In episode 32 of Generationship, Rachel speaks with Marcel Kornacker, creator of Pixeltable and a pioneer in database technology. They discuss how AI engineers can streamline data management, the challenges of founding a startup, and the future of generative AI in software development. Marcel also shares insights from his career journey and how AI is reshaping the way we work with multimodal data.

about the guests

Marcel Kornacker is CTO and Co-Founder of Pixeltable, a company revolutionizing AI data management. He previously co-created Apache Parquet and founded Apache Impala while at Cloudera. With a doctorate in computer science from UC Berkeley and experience at Google and multiple startups, Marcel brings deep expertise in database systems and AI infrastructure.

show notes

about the episode

about the guests

show notes

transcript

Rachel Chalmers: Today I am thrilled to welcome Marcel Kornacker to the show. Marcel is the creator of Pixeltable, co-creator of Apache Parquet, and creator of Apache Impala, which he started when he joined Cloudera in 2011.

Before Cloudera, Marcel worked on database technology at Google and several startups. He has a doctorate in computer science from UC Berkeley. Marcel, thank you so much for coming on the show.

Marcel Kornacker: Rachel, thank you for having me.

Rachel: You've had the extraordinary career in and around relational databases. How has this deep data background shaped the way you think about AI?

Marcel: It's certainly shaped the way I think about AI and it motivated me to start Pixeltable. I'm really an outsider in the AI world in that sense. So I didn't get interested in it until about 2022.

I was an EIR at a venture firm called Sutter Hill Ventures, and I was introduced to another EIR there who had a computer vision background and then ended up participating in a number of discovery calls with computer vision engineers and managers who ran computer vision teams.

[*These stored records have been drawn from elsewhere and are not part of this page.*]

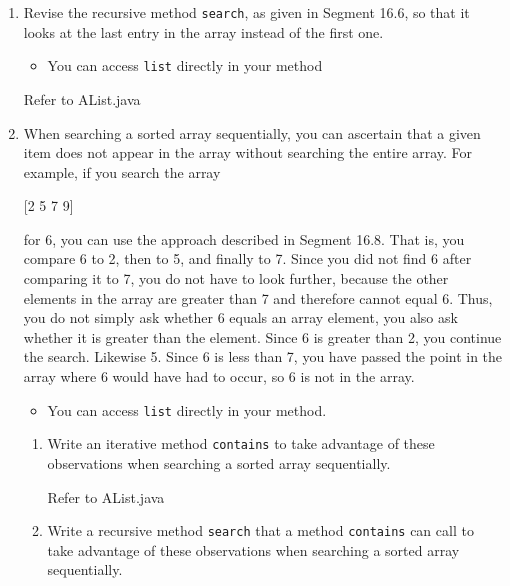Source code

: \documentclass[10pt]{article}
\begin{document}
	\begin{enumerate}
		\item[1.] Revise the recursive method \texttt{search}, as given in Segment 16.6, so that it looks at the last entry in the array instead of the first one.
		
			\begin{itemize}
				\item You can access \texttt{list} directly in your method
			\end{itemize}
			
			\vspace{0.5cm}
			Refer to AList.java
			\vspace{0.5cm}
		
		\item[2.] When searching a sorted array sequentially, you can ascertain that a given item does not appear in the array without searching the entire array. For example, if you search the array
		
		\vspace{0.5cm}
		[2 5 7 9]
		
		\vspace{0.5cm}
		for 6, you can use the approach described in Segment 16.8. That is, you compare 6 to 2, then to 5, and finally to 7. Since you did not find 6 after comparing it to 7, you do not have to look further, because the other elements in the array are greater than 7 and therefore cannot equal 6. Thus, you do not simply ask whether 6 equals an array element, you also ask whether it is greater than the element. Since 6 is greater than 2, you continue the search. Likewise 5. Since 6 is less than 7, you have passed the point in the array where 6 would have had to occur, so 6 is not in the array.
		
			\begin{itemize}
				\item You can access \texttt{list} directly in your method.			
			\end{itemize}
			
			\begin{enumerate}
				\item Write an iterative method \texttt{contains} to take advantage of these observations when searching a sorted array sequentially.
					
					\vspace{0.5cm}
					Refer to AList.java
					\vspace{0.5cm}
				
				\item Write a recursive method \texttt{search} that a method \texttt{contains} can call to take advantage of these observations when searching a sorted array sequentially.
					

\end{enumerate}
\end{enumerate}
\end{document}
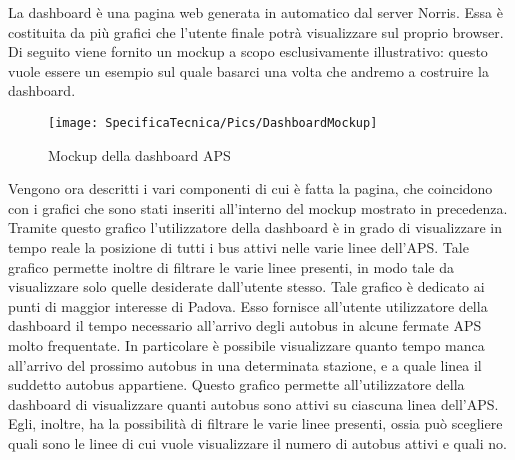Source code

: 	La dashboard è una pagina web generata in automatico dal server Norris. Essa è costituita da più grafici che l'utente finale potrà visualizzare sul proprio browser. Di seguito viene fornito un mockup a scopo esclusivamente illustrativo: questo vuole essere un esempio sul quale basarci una volta che andremo a costruire la dashboard.
	\begin{figure}[H]\centering
        \texttt{[image: SpecificaTecnica/Pics/DashboardMockup]}
        \caption{Mockup della dashboard APS}
    \end{figure}
    Vengono ora descritti i vari componenti di cui è fatta la pagina, che coincidono con i grafici che sono stati inseriti all'interno del mockup mostrato in precedenza.
    		Tramite questo grafico l'utilizzatore della dashboard è in grado di visualizzare in tempo reale la posizione di tutti i bus attivi nelle varie linee dell'APS. Tale grafico permette inoltre di filtrare le varie linee presenti, in modo tale da visualizzare solo quelle desiderate dall'utente stesso.
    		Tale grafico è dedicato ai punti di maggior interesse di Padova. Esso fornisce all'utente utilizzatore della dashboard il tempo necessario all'arrivo degli autobus in alcune fermate APS molto frequentate. In particolare è possibile visualizzare quanto tempo manca all'arrivo del prossimo autobus in una determinata stazione, e a quale linea il suddetto autobus appartiene.
    		Questo grafico permette all'utilizzatore della dashboard di visualizzare quanti autobus sono attivi su ciascuna linea dell'APS. Egli, inoltre, ha la possibilità di filtrare le varie linee presenti, ossia può scegliere quali sono le linee di cui vuole visualizzare il numero di autobus attivi e quali no.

Back then, LLMs were not very much talked about. GPT-3 didn't come out until later that year. So computer vision has a longer history in the deep learning and AI space, and so there are more mature companies there.

So that was sort of the background to the computer vision focus there, and it was interesting to hear them describe how they work with data.

So I got an introduction to, we're working on creating products with computer vision, but a lot of the work involves curating data sets or dealing with data in some form.

And so my background is obviously entirely in data, and so Pixeltable was sort of born out of this observation of what engineers need to work with. And so it's really a reflection of that. So that's how I got there.

Rachel: So tell us what you're building at Pixeltable.

Marcel: Yes.

So Pixeltable is in many ways a database system, quote unquote for AI. We don't position it as such because AI engineers aren't really looking for database systems. But what I mean by that is Pixeltable unifies data and data storage and data lineage as well as execution, meaning orchestration, which is what it's called today, and eventually also model versioning.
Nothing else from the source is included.